● **Data extract**:
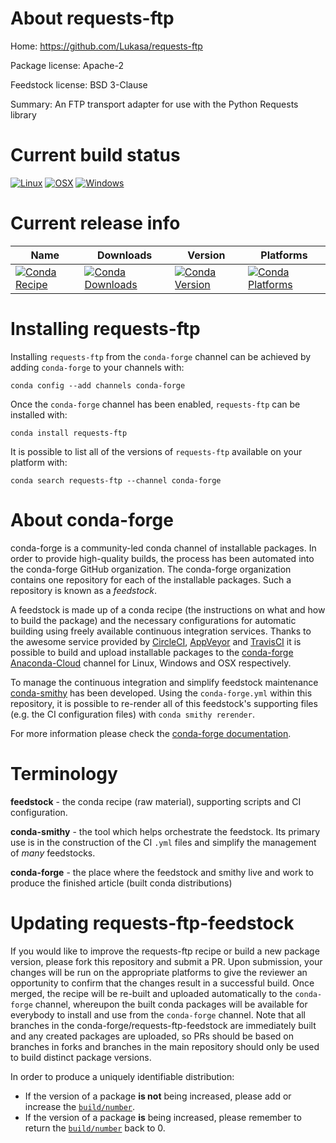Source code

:About requests-ftp
==================

Home: https://github.com/Lukasa/requests-ftp

Package license: Apache-2

Feedstock license: BSD 3-Clause

Summary: An FTP transport adapter for use with the Python Requests library



Current build status
====================

[![Linux](https://img.shields.io/circleci/project/github/conda-forge/requests-ftp-feedstock/master.svg?label=Linux)](https://circleci.com/gh/conda-forge/requests-ftp-feedstock)
[![OSX](https://img.shields.io/travis/conda-forge/requests-ftp-feedstock/master.svg?label=macOS)](https://travis-ci.org/conda-forge/requests-ftp-feedstock)
[![Windows](https://img.shields.io/appveyor/ci/conda-forge/requests-ftp-feedstock/master.svg?label=Windows)](https://ci.appveyor.com/project/conda-forge/requests-ftp-feedstock/branch/master)

Current release info
====================

| Name | Downloads | Version | Platforms |
| --- | --- | --- | --- |
| [![Conda Recipe](https://img.shields.io/badge/recipe-requests--ftp-green.svg)](https://anaconda.org/conda-forge/requests-ftp) | [![Conda Downloads](https://img.shields.io/conda/dn/conda-forge/requests-ftp.svg)](https://anaconda.org/conda-forge/requests-ftp) | [![Conda Version](https://img.shields.io/conda/vn/conda-forge/requests-ftp.svg)](https://anaconda.org/conda-forge/requests-ftp) | [![Conda Platforms](https://img.shields.io/conda/pn/conda-forge/requests-ftp.svg)](https://anaconda.org/conda-forge/requests-ftp) |

Installing requests-ftp
=======================

Installing `requests-ftp` from the `conda-forge` channel can be achieved by adding `conda-forge` to your channels with:

```
conda config --add channels conda-forge
```

Once the `conda-forge` channel has been enabled, `requests-ftp` can be installed with:

```
conda install requests-ftp
```

It is possible to list all of the versions of `requests-ftp` available on your platform with:

```
conda search requests-ftp --channel conda-forge
```


About conda-forge
=================

conda-forge is a community-led conda channel of installable packages.
In order to provide high-quality builds, the process has been automated into the
conda-forge GitHub organization. The conda-forge organization contains one repository
for each of the installable packages. Such a repository is known as a *feedstock*.

A feedstock is made up of a conda recipe (the instructions on what and how to build
the package) and the necessary configurations for automatic building using freely
available continuous integration services. Thanks to the awesome service provided by
[CircleCI](https://circleci.com/), [AppVeyor](https://www.appveyor.com/)
and [TravisCI](https://travis-ci.org/) it is possible to build and upload installable
packages to the [conda-forge](https://anaconda.org/conda-forge)
[Anaconda-Cloud](https://anaconda.org/) channel for Linux, Windows and OSX respectively.

To manage the continuous integration and simplify feedstock maintenance
[conda-smithy](https://github.com/conda-forge/conda-smithy) has been developed.
Using the ``conda-forge.yml`` within this repository, it is possible to re-render all of
this feedstock's supporting files (e.g. the CI configuration files) with ``conda smithy rerender``.

For more information please check the [conda-forge documentation](https://conda-forge.org/docs/).

Terminology
===========

**feedstock** - the conda recipe (raw material), supporting scripts and CI configuration.

**conda-smithy** - the tool which helps orchestrate the feedstock.
                   Its primary use is in the construction of the CI ``.yml`` files
                   and simplify the management of *many* feedstocks.

**conda-forge** - the place where the feedstock and smithy live and work to
                  produce the finished article (built conda distributions)


Updating requests-ftp-feedstock
===============================

If you would like to improve the requests-ftp recipe or build a new
package version, please fork this repository and submit a PR. Upon submission,
your changes will be run on the appropriate platforms to give the reviewer an
opportunity to confirm that the changes result in a successful build. Once
merged, the recipe will be re-built and uploaded automatically to the
`conda-forge` channel, whereupon the built conda packages will be available for
everybody to install and use from the `conda-forge` channel.
Note that all branches in the conda-forge/requests-ftp-feedstock are
immediately built and any created packages are uploaded, so PRs should be based
on branches in forks and branches in the main repository should only be used to
build distinct package versions.

In order to produce a uniquely identifiable distribution:
 * If the version of a package **is not** being increased, please add or increase
   the [``build/number``](https://conda.io/docs/user-guide/tasks/build-packages/define-metadata.html#build-number-and-string).
 * If the version of a package **is** being increased, please remember to return
   the [``build/number``](https://conda.io/docs/user-guide/tasks/build-packages/define-metadata.html#build-number-and-string)
   back to 0.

● **Exercise**: Select all lines with the word "branches" from the entries above.

● **Response**:
Note that all branches in the conda-forge/requests-ftp-feedstock are
on branches in forks and branches in the main repository should only be used to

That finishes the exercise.